Eighty-five-year-old Doye Grimm, whose home in Portage is a half block into the park, said her home is her whole life. Her late husband built the house 63 years ago and they raised three children there.
"I'm a widow, and this home has all of my memories," she told The Times of Munster. "I just can't bear the thought of having to leave it at this point in my life. I'd like to stay until I die. It's very stressful. I don't know where I'm going to go. I can't afford to go anywhere."
Indiana Dunes National Lakeshore Superintendent Costa Dillon said all the property owners sold their homes to the national park years ago and will have to move regardless of age.

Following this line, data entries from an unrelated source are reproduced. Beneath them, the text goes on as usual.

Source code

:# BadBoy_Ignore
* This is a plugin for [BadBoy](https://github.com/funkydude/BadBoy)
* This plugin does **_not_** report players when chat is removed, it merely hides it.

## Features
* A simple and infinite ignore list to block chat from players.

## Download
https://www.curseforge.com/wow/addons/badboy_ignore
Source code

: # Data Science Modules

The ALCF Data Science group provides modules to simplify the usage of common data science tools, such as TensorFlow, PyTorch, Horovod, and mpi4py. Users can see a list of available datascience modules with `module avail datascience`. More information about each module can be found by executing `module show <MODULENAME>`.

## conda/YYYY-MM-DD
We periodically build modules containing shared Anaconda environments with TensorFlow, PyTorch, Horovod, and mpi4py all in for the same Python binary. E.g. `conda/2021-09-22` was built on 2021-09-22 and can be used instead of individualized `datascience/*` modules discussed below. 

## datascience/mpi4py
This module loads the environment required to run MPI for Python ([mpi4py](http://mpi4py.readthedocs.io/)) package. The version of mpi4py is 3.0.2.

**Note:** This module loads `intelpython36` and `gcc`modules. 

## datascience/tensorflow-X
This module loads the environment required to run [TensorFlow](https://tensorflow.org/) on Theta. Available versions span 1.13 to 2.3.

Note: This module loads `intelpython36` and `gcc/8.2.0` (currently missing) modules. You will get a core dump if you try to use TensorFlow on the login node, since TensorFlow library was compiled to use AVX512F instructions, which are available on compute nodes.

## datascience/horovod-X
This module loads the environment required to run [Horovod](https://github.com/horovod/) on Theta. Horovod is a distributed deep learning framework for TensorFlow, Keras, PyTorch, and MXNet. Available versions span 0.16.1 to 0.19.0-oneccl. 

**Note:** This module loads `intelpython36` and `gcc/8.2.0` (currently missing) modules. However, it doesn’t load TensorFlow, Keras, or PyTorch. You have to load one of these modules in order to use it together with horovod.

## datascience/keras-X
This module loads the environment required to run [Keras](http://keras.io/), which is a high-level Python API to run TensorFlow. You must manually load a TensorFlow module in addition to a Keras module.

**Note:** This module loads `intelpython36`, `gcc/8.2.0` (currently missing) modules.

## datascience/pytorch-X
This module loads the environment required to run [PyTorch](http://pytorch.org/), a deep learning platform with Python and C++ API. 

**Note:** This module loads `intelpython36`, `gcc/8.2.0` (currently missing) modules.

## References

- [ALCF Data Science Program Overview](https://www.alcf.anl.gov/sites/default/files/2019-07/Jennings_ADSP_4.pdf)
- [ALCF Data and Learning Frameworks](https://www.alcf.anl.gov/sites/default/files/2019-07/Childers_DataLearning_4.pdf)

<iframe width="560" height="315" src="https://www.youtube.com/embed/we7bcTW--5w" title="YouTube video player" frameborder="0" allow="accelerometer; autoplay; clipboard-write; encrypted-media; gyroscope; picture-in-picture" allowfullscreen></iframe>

Thirty-eight people are losing their rights to 26 properties, he said.
"These people sold their houses to the U.S. ... It was done 25 years ago, and they've had time to prepare," Dillon said.
Although many of the residents commonly use the term "leaseback" to refer to the arrangement under which they continued to live in their homes after the federal lakeshore was created in the 1960s, "there's no such thing as a leaseback," Dillon said.
The National Park Service bought the properties with a provision in which the owners were allowed to remain in them for a specified length of time, he said.
Residents paid the park rent and all taxes, insurance, and maintenance while living in the homes.
But some residents said the federal government made decisions affecting their properties without consulting them.
Beverly Shores residents George and Ann Bagnall, both 81, said they had no idea their home would become part of the national lakeshore when they decided to build it in 1960.
"They said it would be an urban park and it was innovative and creative, and they wanted to work with the existing homeowners," George Bagnall said.
The original act brought to Congress by Illinois Sen. Paul Douglas in 1966 to establish the national park involved an innovative idea called the Cape Cod Plan, which allowed existing homeowners to live in the park they helped to create and call home.
The Cape Cod Plan remains intact at the Cape Cod National Seashore, where more than 600 homes exist within park boundaries. The Bagnalls said a provision in the legislation protecting homes in the Indiana lakeshore was dropped when the park expanded in 1976.
"The insidious thing about it is, if you talk to the park, they'll say we were willing sellers," George Bagnall said. "But if a person puts you in a corner and holds a gun to you and says, 'Your money or your life,' how is that a willing choice?"